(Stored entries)
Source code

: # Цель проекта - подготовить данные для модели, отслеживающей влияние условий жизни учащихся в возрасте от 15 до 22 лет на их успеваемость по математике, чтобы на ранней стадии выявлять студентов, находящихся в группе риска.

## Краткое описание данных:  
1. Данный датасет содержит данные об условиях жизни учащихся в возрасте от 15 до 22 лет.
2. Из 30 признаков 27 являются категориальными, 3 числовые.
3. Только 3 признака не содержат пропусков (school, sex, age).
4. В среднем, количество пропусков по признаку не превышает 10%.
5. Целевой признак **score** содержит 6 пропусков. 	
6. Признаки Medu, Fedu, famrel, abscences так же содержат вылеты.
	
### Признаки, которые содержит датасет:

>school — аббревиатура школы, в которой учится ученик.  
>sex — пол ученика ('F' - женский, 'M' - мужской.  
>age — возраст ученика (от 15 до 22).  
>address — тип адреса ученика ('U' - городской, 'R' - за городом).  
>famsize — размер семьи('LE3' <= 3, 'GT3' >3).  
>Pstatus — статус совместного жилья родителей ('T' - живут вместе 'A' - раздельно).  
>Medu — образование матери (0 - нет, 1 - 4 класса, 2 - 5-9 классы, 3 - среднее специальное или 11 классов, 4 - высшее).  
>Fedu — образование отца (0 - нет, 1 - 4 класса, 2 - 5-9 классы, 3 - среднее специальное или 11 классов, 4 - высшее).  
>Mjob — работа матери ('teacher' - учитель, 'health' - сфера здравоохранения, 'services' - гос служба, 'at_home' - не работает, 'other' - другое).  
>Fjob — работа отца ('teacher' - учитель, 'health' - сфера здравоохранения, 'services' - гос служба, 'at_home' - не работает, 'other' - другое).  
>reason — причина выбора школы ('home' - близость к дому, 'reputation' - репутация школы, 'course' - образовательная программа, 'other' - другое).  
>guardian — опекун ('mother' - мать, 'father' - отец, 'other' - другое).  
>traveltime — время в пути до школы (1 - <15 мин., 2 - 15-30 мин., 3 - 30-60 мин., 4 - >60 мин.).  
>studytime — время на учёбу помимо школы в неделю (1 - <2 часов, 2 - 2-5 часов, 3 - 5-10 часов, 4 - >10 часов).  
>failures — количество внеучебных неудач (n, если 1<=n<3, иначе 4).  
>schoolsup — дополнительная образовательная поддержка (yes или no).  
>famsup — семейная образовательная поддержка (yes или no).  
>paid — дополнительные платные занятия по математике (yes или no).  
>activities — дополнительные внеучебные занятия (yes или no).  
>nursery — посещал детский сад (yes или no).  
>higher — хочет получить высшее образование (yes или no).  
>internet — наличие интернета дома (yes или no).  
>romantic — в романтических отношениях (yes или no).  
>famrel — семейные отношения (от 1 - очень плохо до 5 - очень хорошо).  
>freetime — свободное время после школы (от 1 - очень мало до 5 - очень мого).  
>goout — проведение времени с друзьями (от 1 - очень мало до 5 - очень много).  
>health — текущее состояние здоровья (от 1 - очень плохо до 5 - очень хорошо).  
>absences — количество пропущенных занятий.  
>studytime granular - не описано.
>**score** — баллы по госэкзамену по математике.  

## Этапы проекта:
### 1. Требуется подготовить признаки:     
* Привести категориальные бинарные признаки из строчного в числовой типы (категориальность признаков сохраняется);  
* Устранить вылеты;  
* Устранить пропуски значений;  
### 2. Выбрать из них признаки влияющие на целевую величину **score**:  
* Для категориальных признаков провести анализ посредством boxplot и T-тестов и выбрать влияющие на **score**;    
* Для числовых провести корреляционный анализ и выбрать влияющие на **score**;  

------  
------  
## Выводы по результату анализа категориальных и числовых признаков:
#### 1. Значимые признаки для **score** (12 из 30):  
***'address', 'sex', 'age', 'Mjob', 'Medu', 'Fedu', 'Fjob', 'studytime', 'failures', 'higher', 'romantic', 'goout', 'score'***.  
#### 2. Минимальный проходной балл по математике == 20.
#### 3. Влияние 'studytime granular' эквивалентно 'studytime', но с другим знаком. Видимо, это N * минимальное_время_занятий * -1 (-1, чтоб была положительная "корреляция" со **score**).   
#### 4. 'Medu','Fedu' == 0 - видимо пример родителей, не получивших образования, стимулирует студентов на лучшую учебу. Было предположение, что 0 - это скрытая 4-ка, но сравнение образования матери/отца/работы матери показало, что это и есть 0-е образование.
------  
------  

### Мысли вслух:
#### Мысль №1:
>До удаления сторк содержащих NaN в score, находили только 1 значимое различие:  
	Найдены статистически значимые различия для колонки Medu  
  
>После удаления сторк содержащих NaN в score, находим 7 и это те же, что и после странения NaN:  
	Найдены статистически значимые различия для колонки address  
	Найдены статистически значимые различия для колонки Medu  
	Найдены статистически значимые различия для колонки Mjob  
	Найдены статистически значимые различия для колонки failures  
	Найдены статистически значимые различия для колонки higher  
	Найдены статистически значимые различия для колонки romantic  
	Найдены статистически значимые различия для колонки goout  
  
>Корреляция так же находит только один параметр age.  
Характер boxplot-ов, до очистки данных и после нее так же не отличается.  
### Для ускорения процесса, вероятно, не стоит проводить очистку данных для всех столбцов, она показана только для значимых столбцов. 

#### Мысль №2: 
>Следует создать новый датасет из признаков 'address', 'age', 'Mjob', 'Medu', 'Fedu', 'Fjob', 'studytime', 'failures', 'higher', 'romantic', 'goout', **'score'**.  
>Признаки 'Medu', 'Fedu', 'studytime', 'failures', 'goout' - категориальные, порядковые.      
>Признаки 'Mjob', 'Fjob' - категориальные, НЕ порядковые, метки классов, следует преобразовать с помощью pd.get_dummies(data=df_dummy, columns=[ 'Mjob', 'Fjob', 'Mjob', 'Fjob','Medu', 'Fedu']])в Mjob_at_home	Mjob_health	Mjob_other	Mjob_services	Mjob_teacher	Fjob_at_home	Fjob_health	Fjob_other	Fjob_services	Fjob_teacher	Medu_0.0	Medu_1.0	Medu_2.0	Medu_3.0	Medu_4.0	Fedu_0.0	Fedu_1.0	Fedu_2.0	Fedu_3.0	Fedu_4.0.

> **ABOUT THIS EXERCISE**
Among the lines above, return those that hold the word "ученика".

> **SOLUTION FOR THIS EXERCISE**
>sex — пол ученика ('F' - женский, 'M' - мужской.  
>age — возраст ученика (от 15 до 22).  
>address — тип адреса ученика ('U' - городской, 'R' - за городом).  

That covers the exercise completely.